Eigentlich ist es immer voll

Claudia Bode und Anne Schmidt sind die Schlange vor den Postschaltern in der Gabelsberger Straße schon gewohnt. „Das ist hier immer so voll“, sagt Bode und rückt ihre Pakete zurecht. Die sollen an Verwandte in Hamburg und Köln verschickt werden. Es ist zwar nur noch eine Woche bis Heiligabend, aber die junge Frau findet, sie sei für ihre Verhältnisse sogar noch früh dran.
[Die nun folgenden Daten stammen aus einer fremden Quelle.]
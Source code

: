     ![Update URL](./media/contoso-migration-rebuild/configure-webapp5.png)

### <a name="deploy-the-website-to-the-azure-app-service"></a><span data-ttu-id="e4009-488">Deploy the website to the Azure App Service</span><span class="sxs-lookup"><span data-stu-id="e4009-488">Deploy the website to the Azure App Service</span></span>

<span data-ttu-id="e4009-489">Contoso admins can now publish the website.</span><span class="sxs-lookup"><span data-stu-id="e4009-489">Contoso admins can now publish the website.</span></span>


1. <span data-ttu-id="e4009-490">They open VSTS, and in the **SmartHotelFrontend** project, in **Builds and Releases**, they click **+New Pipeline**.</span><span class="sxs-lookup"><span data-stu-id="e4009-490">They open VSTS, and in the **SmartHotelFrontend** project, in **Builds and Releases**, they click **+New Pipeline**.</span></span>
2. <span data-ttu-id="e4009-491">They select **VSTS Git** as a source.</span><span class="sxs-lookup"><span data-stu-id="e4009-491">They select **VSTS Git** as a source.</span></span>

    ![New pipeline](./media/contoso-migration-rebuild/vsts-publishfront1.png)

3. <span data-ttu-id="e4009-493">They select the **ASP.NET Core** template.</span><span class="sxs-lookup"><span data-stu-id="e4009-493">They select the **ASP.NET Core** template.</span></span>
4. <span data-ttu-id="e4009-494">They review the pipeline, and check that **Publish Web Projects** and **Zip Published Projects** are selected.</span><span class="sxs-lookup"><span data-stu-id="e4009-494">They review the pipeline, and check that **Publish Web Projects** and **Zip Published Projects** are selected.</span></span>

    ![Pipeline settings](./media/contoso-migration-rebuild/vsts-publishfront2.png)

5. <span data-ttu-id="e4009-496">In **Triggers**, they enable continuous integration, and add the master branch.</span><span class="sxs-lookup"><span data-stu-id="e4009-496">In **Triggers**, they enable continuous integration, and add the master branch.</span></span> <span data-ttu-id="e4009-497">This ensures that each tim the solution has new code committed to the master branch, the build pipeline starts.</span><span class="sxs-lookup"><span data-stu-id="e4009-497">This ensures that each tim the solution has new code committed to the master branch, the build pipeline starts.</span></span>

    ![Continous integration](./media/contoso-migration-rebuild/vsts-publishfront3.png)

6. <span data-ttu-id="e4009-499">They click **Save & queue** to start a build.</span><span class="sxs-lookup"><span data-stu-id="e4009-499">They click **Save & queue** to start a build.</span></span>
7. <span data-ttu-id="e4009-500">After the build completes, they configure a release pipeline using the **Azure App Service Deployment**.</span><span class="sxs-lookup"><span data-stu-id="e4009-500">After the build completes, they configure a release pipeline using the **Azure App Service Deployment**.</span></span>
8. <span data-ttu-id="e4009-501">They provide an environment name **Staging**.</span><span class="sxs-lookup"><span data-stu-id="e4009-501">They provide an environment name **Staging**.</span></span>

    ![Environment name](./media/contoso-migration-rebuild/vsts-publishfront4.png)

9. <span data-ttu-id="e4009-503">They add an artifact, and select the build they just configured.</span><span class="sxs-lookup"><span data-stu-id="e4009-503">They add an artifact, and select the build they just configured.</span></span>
Ihre Pakete sind funktional gestaltet. Braunes Klebeband und kein buntes Geschenkpapier außen herum. Das ist bei der Post gern gesehen. Denn Geschenkpapier ist für die Mitarbeiter eher hinderlich. Besonders, wer die Anschrift gleich direkt auf das Papier schreibt, stellt die Sortiermaschine vor ein Rätsel und macht den Angestellten Mehrarbeit. Das Umwickeln mit Paketschnüren ist sogar verboten. Sieht nostalgisch aus, kann aber dazu führen, dass das Päckchen in der hochtechnisierten Sortieranlage der Post hängenbleibt und kaputtgeht.

Anne Schmidt hat deswegen auch auf jeden äußeren Schmuck verzichtet. Sie studiert einen Aushang, der verspricht, dass am 23. Dezember bis 10 Uhr abgegebene Pakete noch pünktlich ihre Empfänger erreichten. „Das klappt tatsächlich“, sagt sie. „Vergangenes Jahr brachte uns ein Postbote an Heiligabend noch gegen 17 Uhr ein Paket.“ Um das alles einhalten zu können, fahren die Postboten Sonderschichten und liefern auch am Sonntag vor Heiligabend Pakete aus. „Der Onlinehandel ist in den vergangenen Jahren so stark gewachsen, dass wir die Menge sonst gar nicht schaffen würden“, sagt Postsprecher Martin Grundler. Das Unternehmen rechnet dieses Jahr mit rund 8 Millionen Paketen, die zum Fest verschickt werden.